-- The task --
Would you reproduce the data below exactly, please, leaving out its images?

------ Recorded information ------

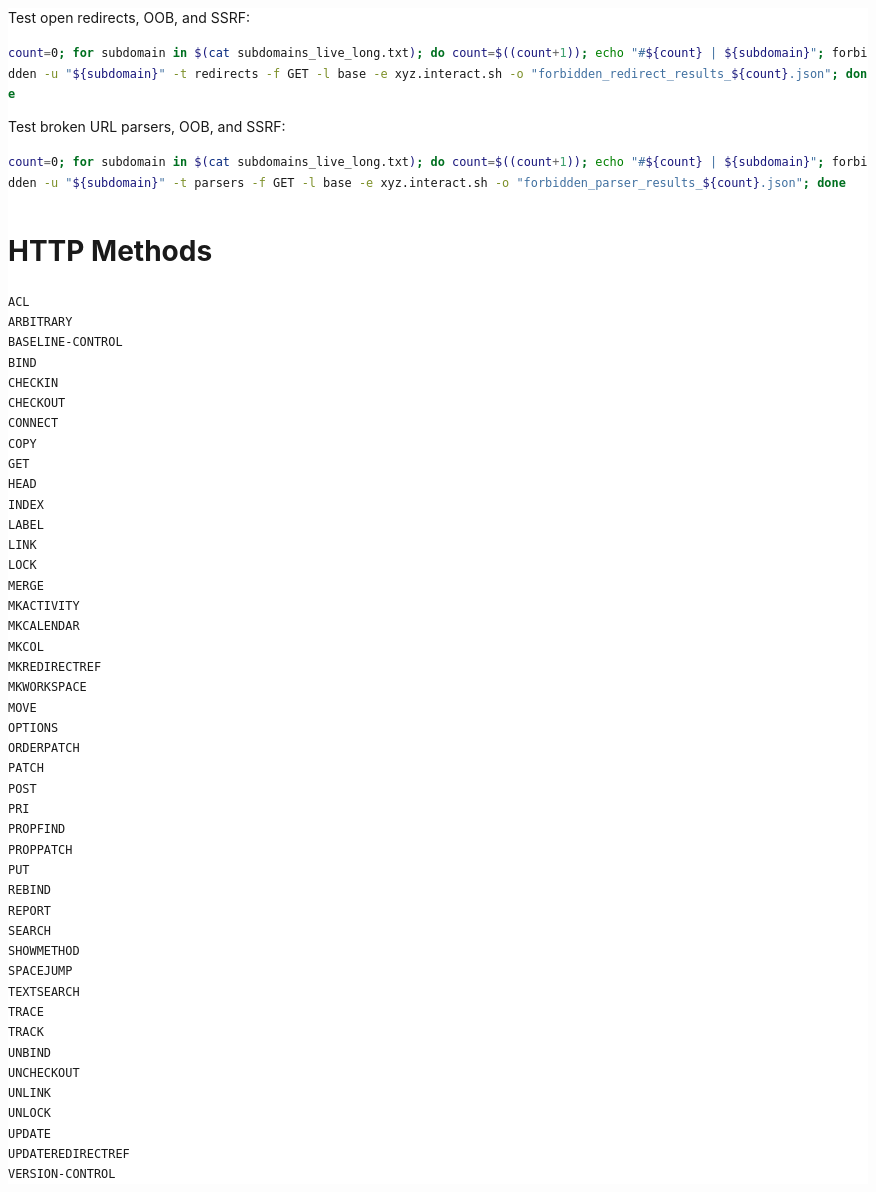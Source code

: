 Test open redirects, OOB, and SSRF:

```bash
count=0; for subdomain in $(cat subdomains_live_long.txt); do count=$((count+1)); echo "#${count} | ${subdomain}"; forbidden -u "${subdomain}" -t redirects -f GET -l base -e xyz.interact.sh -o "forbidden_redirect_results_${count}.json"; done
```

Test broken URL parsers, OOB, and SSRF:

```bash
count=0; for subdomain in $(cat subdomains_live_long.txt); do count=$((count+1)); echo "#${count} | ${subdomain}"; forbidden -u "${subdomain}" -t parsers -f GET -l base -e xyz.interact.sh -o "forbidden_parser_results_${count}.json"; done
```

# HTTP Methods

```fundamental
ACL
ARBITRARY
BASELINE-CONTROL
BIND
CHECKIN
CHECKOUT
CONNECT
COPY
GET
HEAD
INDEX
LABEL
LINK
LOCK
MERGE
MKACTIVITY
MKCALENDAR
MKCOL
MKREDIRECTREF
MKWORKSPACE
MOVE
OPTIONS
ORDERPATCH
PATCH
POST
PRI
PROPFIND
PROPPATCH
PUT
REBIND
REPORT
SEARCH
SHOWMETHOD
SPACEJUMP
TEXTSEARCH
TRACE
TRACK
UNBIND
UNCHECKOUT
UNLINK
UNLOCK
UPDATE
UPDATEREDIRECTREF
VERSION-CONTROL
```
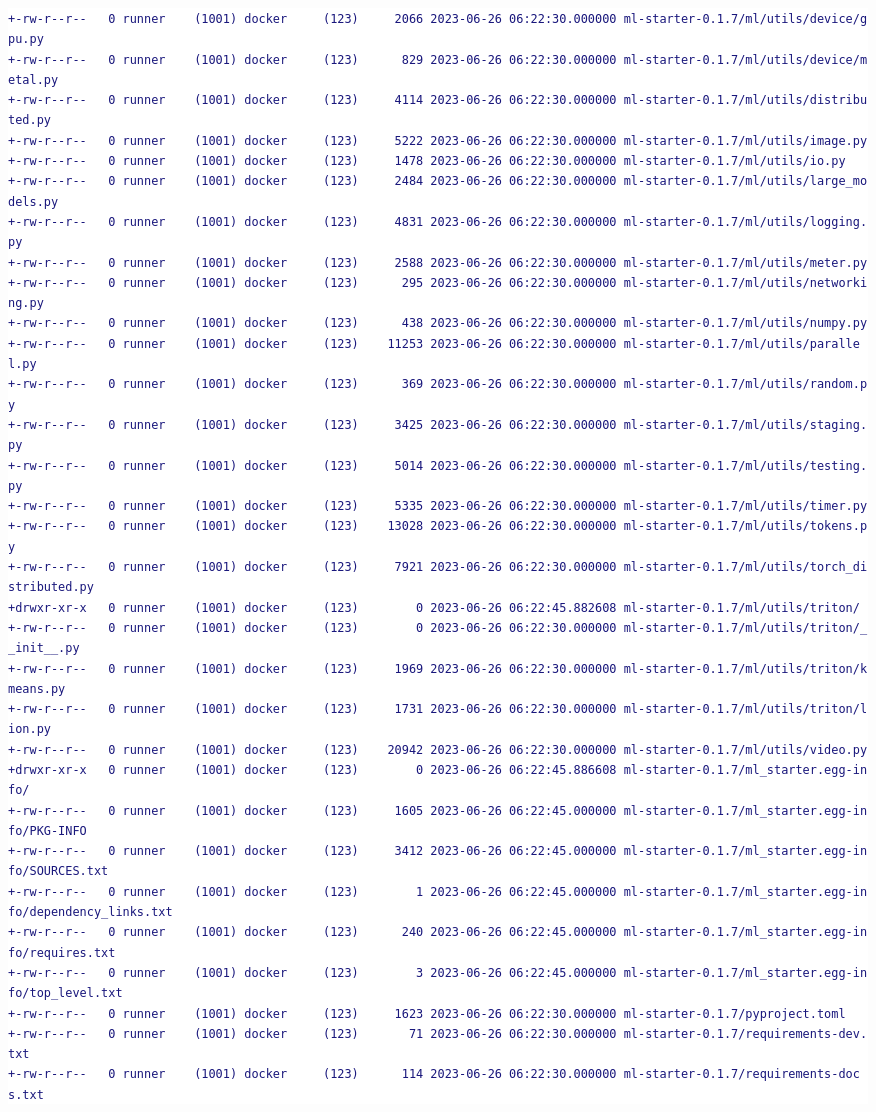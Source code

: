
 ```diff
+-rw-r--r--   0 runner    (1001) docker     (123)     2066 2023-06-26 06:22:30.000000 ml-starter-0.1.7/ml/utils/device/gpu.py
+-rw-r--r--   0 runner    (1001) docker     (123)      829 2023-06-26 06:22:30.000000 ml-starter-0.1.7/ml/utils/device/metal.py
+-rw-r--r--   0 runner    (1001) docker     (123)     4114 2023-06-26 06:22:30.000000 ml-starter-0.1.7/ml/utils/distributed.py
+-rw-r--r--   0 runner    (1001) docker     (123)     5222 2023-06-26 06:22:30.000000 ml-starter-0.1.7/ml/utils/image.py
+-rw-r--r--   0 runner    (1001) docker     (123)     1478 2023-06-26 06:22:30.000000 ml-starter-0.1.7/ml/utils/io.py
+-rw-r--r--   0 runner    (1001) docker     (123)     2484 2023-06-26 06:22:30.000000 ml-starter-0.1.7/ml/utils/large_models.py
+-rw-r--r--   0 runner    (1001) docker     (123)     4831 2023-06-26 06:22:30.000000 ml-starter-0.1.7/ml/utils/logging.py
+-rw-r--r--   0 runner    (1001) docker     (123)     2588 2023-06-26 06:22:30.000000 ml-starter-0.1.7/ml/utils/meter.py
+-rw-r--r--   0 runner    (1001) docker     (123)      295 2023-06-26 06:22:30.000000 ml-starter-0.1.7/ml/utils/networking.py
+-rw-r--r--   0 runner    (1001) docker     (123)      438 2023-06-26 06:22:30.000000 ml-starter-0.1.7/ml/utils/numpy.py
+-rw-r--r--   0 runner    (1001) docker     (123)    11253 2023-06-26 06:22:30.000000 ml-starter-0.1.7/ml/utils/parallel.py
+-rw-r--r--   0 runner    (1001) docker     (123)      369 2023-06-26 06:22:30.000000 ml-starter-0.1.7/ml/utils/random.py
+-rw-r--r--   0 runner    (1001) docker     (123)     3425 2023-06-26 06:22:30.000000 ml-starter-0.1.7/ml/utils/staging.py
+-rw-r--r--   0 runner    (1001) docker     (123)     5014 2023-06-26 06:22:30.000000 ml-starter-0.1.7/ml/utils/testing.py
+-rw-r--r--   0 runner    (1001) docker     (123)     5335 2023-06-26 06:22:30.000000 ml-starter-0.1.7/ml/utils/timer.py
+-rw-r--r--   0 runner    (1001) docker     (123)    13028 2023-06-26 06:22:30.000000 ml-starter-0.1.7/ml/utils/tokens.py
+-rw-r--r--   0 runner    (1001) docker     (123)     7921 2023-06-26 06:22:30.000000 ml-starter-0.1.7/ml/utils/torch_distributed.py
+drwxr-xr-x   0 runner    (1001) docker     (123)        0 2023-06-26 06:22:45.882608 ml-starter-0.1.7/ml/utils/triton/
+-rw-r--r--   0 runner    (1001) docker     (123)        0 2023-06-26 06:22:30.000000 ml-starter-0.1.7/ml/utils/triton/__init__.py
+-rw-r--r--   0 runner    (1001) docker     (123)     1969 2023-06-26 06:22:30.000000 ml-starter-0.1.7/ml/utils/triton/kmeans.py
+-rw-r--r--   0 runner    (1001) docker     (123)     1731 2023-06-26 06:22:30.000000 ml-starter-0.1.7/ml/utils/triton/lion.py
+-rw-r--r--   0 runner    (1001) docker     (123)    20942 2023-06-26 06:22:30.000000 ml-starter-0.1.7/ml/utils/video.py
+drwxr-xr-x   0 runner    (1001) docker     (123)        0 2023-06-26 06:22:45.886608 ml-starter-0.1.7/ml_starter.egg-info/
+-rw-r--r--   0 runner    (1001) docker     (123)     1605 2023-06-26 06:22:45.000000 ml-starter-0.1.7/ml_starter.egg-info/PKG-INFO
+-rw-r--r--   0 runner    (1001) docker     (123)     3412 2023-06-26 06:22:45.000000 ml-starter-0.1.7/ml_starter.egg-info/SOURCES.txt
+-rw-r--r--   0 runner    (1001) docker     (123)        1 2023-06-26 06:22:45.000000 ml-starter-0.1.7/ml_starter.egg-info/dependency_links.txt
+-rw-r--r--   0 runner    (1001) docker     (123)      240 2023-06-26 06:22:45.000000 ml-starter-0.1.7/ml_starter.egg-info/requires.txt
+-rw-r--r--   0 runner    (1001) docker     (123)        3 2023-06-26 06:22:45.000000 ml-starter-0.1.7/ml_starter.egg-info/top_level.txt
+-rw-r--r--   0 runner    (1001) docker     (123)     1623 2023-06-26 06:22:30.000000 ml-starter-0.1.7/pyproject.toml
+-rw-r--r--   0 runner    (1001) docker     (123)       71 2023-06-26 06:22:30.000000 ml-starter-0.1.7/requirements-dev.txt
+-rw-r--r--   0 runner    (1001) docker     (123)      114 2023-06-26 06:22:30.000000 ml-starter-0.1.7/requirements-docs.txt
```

------

-- The answer --
Source code

: Test open redirects, OOB, and SSRF:

```bash
count=0; for subdomain in $(cat subdomains_live_long.txt); do count=$((count+1)); echo "#${count} | ${subdomain}"; forbidden -u "${subdomain}" -t redirects -f GET -l base -e xyz.interact.sh -o "forbidden_redirect_results_${count}.json"; done
```

Test broken URL parsers, OOB, and SSRF:

```bash
count=0; for subdomain in $(cat subdomains_live_long.txt); do count=$((count+1)); echo "#${count} | ${subdomain}"; forbidden -u "${subdomain}" -t parsers -f GET -l base -e xyz.interact.sh -o "forbidden_parser_results_${count}.json"; done
```

# HTTP Methods

```fundamental
ACL
ARBITRARY
BASELINE-CONTROL
BIND
CHECKIN
CHECKOUT
CONNECT
COPY
GET
HEAD
INDEX
LABEL
LINK
LOCK
MERGE
MKACTIVITY
MKCALENDAR
MKCOL
MKREDIRECTREF
MKWORKSPACE
MOVE
OPTIONS
ORDERPATCH
PATCH
POST
PRI
PROPFIND
PROPPATCH
PUT
REBIND
REPORT
SEARCH
SHOWMETHOD
SPACEJUMP
TEXTSEARCH
TRACE
TRACK
UNBIND
UNCHECKOUT
UNLINK
UNLOCK
UPDATE
UPDATEREDIRECTREF
VERSION-CONTROL
```
Source code

:
 ```diff
+-rw-r--r--   0 runner    (1001) docker     (123)     2066 2023-06-26 06:22:30.000000 ml-starter-0.1.7/ml/utils/device/gpu.py
+-rw-r--r--   0 runner    (1001) docker     (123)      829 2023-06-26 06:22:30.000000 ml-starter-0.1.7/ml/utils/device/metal.py
+-rw-r--r--   0 runner    (1001) docker     (123)     4114 2023-06-26 06:22:30.000000 ml-starter-0.1.7/ml/utils/distributed.py
+-rw-r--r--   0 runner    (1001) docker     (123)     5222 2023-06-26 06:22:30.000000 ml-starter-0.1.7/ml/utils/image.py
+-rw-r--r--   0 runner    (1001) docker     (123)     1478 2023-06-26 06:22:30.000000 ml-starter-0.1.7/ml/utils/io.py
+-rw-r--r--   0 runner    (1001) docker     (123)     2484 2023-06-26 06:22:30.000000 ml-starter-0.1.7/ml/utils/large_models.py
+-rw-r--r--   0 runner    (1001) docker     (123)     4831 2023-06-26 06:22:30.000000 ml-starter-0.1.7/ml/utils/logging.py
+-rw-r--r--   0 runner    (1001) docker     (123)     2588 2023-06-26 06:22:30.000000 ml-starter-0.1.7/ml/utils/meter.py
+-rw-r--r--   0 runner    (1001) docker     (123)      295 2023-06-26 06:22:30.000000 ml-starter-0.1.7/ml/utils/networking.py
+-rw-r--r--   0 runner    (1001) docker     (123)      438 2023-06-26 06:22:30.000000 ml-starter-0.1.7/ml/utils/numpy.py
+-rw-r--r--   0 runner    (1001) docker     (123)    11253 2023-06-26 06:22:30.000000 ml-starter-0.1.7/ml/utils/parallel.py
+-rw-r--r--   0 runner    (1001) docker     (123)      369 2023-06-26 06:22:30.000000 ml-starter-0.1.7/ml/utils/random.py
+-rw-r--r--   0 runner    (1001) docker     (123)     3425 2023-06-26 06:22:30.000000 ml-starter-0.1.7/ml/utils/staging.py
+-rw-r--r--   0 runner    (1001) docker     (123)     5014 2023-06-26 06:22:30.000000 ml-starter-0.1.7/ml/utils/testing.py
+-rw-r--r--   0 runner    (1001) docker     (123)     5335 2023-06-26 06:22:30.000000 ml-starter-0.1.7/ml/utils/timer.py
+-rw-r--r--   0 runner    (1001) docker     (123)    13028 2023-06-26 06:22:30.000000 ml-starter-0.1.7/ml/utils/tokens.py
+-rw-r--r--   0 runner    (1001) docker     (123)     7921 2023-06-26 06:22:30.000000 ml-starter-0.1.7/ml/utils/torch_distributed.py
+drwxr-xr-x   0 runner    (1001) docker     (123)        0 2023-06-26 06:22:45.882608 ml-starter-0.1.7/ml/utils/triton/
+-rw-r--r--   0 runner    (1001) docker     (123)        0 2023-06-26 06:22:30.000000 ml-starter-0.1.7/ml/utils/triton/__init__.py
+-rw-r--r--   0 runner    (1001) docker     (123)     1969 2023-06-26 06:22:30.000000 ml-starter-0.1.7/ml/utils/triton/kmeans.py
+-rw-r--r--   0 runner    (1001) docker     (123)     1731 2023-06-26 06:22:30.000000 ml-starter-0.1.7/ml/utils/triton/lion.py
+-rw-r--r--   0 runner    (1001) docker     (123)    20942 2023-06-26 06:22:30.000000 ml-starter-0.1.7/ml/utils/video.py
+drwxr-xr-x   0 runner    (1001) docker     (123)        0 2023-06-26 06:22:45.886608 ml-starter-0.1.7/ml_starter.egg-info/
+-rw-r--r--   0 runner    (1001) docker     (123)     1605 2023-06-26 06:22:45.000000 ml-starter-0.1.7/ml_starter.egg-info/PKG-INFO
+-rw-r--r--   0 runner    (1001) docker     (123)     3412 2023-06-26 06:22:45.000000 ml-starter-0.1.7/ml_starter.egg-info/SOURCES.txt
+-rw-r--r--   0 runner    (1001) docker     (123)        1 2023-06-26 06:22:45.000000 ml-starter-0.1.7/ml_starter.egg-info/dependency_links.txt
+-rw-r--r--   0 runner    (1001) docker     (123)      240 2023-06-26 06:22:45.000000 ml-starter-0.1.7/ml_starter.egg-info/requires.txt
+-rw-r--r--   0 runner    (1001) docker     (123)        3 2023-06-26 06:22:45.000000 ml-starter-0.1.7/ml_starter.egg-info/top_level.txt
+-rw-r--r--   0 runner    (1001) docker     (123)     1623 2023-06-26 06:22:30.000000 ml-starter-0.1.7/pyproject.toml
+-rw-r--r--   0 runner    (1001) docker     (123)       71 2023-06-26 06:22:30.000000 ml-starter-0.1.7/requirements-dev.txt
+-rw-r--r--   0 runner    (1001) docker     (123)      114 2023-06-26 06:22:30.000000 ml-starter-0.1.7/requirements-docs.txt
```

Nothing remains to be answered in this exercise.